• Problem:
Going line by line through the entries, count those containing "cdot" and state only the result.

• Task inputs:
*** Block opens ***

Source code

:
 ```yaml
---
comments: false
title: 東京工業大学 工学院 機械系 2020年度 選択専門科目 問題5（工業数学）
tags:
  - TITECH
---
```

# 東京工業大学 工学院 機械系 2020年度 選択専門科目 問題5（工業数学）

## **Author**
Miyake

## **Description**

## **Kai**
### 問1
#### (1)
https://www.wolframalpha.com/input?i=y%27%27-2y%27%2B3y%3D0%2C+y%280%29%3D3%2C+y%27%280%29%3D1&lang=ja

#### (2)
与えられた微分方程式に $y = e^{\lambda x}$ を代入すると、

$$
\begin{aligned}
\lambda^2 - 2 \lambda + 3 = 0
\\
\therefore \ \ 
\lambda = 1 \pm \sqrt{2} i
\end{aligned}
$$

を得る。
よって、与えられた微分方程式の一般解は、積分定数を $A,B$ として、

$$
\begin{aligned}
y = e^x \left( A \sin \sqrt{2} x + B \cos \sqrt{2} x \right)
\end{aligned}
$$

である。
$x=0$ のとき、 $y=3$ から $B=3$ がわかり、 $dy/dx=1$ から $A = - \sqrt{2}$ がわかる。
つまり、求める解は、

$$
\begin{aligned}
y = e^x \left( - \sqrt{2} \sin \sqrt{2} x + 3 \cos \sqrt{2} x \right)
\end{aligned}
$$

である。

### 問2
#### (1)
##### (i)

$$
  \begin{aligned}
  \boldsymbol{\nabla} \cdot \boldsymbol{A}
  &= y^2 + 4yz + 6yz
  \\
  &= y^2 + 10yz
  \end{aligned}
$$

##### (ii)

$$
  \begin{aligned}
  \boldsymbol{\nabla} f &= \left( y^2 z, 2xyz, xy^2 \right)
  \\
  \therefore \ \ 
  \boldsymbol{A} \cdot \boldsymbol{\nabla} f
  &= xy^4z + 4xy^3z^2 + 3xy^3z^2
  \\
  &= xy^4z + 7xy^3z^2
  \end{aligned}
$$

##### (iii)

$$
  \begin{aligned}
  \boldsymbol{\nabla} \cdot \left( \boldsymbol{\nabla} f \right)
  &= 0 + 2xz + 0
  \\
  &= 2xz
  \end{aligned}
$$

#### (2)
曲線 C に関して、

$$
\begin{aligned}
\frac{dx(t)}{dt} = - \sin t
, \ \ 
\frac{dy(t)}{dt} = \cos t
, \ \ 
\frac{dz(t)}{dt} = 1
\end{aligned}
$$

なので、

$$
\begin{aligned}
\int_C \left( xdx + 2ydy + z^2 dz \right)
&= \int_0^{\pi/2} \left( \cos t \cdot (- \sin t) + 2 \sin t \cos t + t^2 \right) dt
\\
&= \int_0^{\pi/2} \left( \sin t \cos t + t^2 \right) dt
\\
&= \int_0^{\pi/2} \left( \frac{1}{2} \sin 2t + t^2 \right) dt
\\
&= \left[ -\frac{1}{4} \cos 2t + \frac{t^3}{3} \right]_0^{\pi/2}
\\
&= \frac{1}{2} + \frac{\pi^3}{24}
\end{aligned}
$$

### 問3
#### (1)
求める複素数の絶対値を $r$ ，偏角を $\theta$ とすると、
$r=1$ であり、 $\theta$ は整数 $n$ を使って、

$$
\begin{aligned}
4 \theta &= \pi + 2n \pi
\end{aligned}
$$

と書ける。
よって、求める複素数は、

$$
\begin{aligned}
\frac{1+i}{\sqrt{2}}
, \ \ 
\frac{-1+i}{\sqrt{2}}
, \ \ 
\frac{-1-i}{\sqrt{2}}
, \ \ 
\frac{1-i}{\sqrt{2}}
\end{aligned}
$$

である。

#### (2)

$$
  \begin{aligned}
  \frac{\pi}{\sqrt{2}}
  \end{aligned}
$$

*** Block closes ***

• Expected output:
4